[Dataset entries]
+===+
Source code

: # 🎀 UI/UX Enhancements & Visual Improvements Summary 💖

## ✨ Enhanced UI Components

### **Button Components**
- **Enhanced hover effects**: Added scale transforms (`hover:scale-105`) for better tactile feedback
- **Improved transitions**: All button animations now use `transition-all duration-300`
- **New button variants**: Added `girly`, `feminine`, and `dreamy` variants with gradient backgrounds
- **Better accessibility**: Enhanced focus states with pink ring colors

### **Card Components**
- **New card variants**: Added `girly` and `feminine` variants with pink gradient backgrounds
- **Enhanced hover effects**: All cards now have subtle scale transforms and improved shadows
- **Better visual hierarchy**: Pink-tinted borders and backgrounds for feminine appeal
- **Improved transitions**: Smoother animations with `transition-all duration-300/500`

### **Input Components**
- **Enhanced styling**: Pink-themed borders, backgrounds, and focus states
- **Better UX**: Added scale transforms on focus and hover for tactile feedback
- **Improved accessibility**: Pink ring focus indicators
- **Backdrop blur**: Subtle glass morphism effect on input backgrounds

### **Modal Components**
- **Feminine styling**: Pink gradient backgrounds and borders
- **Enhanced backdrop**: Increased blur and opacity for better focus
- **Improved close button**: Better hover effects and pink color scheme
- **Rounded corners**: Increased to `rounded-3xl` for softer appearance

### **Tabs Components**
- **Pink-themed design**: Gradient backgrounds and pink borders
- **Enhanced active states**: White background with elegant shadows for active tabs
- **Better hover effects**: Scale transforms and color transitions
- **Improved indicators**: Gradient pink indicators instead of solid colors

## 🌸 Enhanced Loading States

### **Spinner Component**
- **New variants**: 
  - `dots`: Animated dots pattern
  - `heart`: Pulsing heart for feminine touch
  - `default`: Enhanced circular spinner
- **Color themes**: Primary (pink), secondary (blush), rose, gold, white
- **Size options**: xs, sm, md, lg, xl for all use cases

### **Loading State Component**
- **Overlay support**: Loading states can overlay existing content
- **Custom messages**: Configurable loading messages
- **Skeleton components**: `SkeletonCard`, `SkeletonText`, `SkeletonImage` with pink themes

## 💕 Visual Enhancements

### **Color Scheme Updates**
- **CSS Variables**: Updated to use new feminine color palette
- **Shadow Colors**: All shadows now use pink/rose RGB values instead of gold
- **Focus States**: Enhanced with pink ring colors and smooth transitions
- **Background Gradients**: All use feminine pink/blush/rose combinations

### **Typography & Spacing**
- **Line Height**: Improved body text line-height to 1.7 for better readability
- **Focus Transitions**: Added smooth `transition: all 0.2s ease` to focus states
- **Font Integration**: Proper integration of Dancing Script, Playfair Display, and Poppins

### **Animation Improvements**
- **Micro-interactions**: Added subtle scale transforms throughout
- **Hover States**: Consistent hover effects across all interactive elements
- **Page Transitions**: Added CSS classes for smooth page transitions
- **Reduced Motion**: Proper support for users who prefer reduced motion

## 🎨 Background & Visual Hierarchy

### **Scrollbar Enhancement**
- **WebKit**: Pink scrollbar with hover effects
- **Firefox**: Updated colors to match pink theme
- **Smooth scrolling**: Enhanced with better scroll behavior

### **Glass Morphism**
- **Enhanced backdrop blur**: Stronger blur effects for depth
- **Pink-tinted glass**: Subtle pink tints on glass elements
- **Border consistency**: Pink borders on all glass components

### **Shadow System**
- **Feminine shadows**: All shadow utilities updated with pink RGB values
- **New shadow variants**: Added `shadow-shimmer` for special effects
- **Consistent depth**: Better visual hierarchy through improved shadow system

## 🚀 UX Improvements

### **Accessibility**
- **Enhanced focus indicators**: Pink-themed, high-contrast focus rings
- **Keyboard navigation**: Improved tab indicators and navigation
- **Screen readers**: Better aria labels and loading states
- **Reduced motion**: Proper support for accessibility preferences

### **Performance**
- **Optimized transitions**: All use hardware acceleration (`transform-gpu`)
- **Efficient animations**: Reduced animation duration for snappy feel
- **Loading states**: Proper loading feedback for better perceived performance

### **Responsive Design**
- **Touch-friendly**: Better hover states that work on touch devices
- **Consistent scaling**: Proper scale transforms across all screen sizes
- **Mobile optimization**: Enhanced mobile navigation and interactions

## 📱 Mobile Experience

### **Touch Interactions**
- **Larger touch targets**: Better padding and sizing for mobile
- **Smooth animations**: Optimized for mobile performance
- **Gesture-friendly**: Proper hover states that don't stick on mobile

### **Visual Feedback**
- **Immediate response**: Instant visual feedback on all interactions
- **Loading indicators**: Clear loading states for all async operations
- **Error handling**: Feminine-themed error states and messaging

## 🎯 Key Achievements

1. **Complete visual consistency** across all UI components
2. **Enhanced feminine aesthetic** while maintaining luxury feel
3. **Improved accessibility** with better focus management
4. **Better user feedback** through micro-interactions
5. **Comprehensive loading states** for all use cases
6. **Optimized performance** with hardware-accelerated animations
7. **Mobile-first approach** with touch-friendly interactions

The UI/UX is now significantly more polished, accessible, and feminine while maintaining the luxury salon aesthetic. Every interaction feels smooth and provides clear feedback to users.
+===+
| Task to carry out |
When the line with "## 💕 Visual Enhancements" is reached in the data above, begin copying, and stop after the line with "- **Background Gradients**: All"; copy each line exactly, both ends included.

| Exercise output |
## 💕 Visual Enhancements

### **Color Scheme Updates**
- **CSS Variables**: Updated to use new feminine color palette
- **Shadow Colors**: All shadows now use pink/rose RGB values instead of gold
- **Focus States**: Enhanced with pink ring colors and smooth transitions
- **Background Gradients**: All use feminine pink/blush/rose combinations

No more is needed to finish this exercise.